ImmunoRadAI
This group belongs to the UMR 1030 Molecular Radiotherapy and Novel Therapeutics
- Radiotherapy is the second most used treatment to fight cancer after surgery. Ionising radiation has always been used to treat cancer by killing tumour cells, in particular by inducing DNA damage. This view of radiotherapy as a simple cytotoxic agent has changed dramatically in recent years, and it is now widely accepted that radiotherapy can profoundly redirect the tumour environment by modulating the immune response. Our projects aim at a better understanding of the effects of radiotherapy on the immune system, with the objective of combining it with immunomodulating agents to increase therapeutic efficacy.
- Radiotherapy doses are prescribed today in an almost identical way for all patients without taking into account all their personal specificities. The projects we are conducting aim to define, using multiple data (images, biopsies, genome), the response to conventional treatment of each patient based on artificial intelligence models. The objective is to determine, in the long term, the prescription and the method of dose delivery that will maximize the chances of response.
Current research
The ImmunoRadIA research team is a multidisciplinary team composed of biologists, engineers, physicists and physicians. The team's work is focused on two main research areas: biology and artificial intelligence applied to radioimmunotherapy.

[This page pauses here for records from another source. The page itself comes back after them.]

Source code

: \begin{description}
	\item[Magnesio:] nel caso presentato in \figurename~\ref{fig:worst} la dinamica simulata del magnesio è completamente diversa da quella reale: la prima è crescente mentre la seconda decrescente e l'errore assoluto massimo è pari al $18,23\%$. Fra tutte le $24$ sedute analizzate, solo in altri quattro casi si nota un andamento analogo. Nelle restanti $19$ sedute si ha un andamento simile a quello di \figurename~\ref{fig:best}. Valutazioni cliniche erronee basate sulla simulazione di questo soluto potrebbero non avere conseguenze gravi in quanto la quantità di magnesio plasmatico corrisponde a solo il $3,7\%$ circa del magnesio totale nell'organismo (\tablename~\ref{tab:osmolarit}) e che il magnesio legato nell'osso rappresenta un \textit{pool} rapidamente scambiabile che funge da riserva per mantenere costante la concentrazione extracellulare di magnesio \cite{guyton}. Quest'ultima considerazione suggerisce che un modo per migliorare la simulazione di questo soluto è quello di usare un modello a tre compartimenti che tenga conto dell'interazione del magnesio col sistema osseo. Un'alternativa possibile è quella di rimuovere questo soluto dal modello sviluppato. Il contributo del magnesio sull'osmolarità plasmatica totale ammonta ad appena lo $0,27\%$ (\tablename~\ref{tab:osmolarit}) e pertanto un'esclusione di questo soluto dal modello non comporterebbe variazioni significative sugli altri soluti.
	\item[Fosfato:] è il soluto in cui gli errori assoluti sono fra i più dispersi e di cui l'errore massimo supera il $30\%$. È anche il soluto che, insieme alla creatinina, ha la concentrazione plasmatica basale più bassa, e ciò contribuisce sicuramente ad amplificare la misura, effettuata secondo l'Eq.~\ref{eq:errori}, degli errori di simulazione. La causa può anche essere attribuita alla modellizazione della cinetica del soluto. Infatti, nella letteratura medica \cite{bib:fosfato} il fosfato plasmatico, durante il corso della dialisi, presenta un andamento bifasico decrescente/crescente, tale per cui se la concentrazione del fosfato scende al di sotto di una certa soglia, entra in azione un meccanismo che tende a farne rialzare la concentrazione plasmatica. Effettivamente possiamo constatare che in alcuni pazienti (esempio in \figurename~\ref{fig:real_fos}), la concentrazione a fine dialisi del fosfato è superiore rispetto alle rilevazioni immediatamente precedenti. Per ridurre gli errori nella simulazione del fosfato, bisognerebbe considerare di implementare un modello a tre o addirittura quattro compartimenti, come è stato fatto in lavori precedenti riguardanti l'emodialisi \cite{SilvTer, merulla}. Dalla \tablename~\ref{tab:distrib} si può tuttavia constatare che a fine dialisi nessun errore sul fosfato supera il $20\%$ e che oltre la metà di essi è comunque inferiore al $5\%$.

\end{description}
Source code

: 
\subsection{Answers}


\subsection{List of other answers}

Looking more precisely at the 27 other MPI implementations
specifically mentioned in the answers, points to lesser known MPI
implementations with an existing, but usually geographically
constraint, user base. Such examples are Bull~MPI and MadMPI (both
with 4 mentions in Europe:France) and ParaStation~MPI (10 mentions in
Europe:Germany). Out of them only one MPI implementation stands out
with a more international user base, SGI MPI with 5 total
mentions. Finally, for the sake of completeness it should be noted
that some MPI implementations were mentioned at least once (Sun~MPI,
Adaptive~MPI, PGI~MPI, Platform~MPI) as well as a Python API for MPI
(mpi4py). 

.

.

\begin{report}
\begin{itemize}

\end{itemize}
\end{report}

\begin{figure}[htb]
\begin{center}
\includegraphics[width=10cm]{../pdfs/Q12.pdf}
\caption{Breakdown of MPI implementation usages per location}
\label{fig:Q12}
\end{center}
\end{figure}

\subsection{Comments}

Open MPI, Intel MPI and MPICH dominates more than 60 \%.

The main objective of the first axis is to improve the effectiveness of radiotherapy by modulating the immune response. The research group aims to decipher in vivo the recruitment and role of immune cells in irradiated tumours using relevant preclinical models. A better understanding of the immune mechanisms of response to radiotherapy allows the development of new treatment strategies, based on the combination with immuno-modulating molecules. Collaboration with various industrial partners (both "big pharma" and innovative start-ups) gives the research group access to the most recent molecules. In addition, the analysis of the modulation of the immune response can also allow the identification of biomarkers of response to radiotherapy and immunotherapy. Part of the group's research efforts are also dedicated to understanding the effects of irradiation on healthy tissue, with the aim of reducing the toxicities associated with radiotherapy.
The second axis is dedicated to artificial intelligence. Its overall objective is to optimize the use of multicomponent data (clinical, biological, genomic, imaging, and anatomopathological data) in order to personalize treatments combining radiotherapy +/- immunotherapy. To this end, studies are conducted at different stages of the patient's journey. Initially, at diagnosis, the aim is to identify patients who do not respond favourably to standard therapy at an early stage. Secondly, the aim is to develop tools to facilitate the automation, reproducibility and precision of radiotherapy treatment planning. In this same step, our objective is also to make the best use of the information contained in multimodal images (PET, CT, MRI) in order to predict the local or loco-regional evolution of the disease and thus to set up personalized heterogeneous irradiations that can be potentially adapted during treatment. Finally, we are particularly invested in ongoing clinical trials combining radiotherapy and immunotherapy in which our objective is to understand the correlations between the content of medical images and the underlying biology, with a view to providing clinical and dosimetric recommendations to improve patient response to these innovative treatments. All this work is carried out thanks to the collaboration of physicians, physicists, mathematicians, computer scientists and biologists whose complementarity is essential to their success.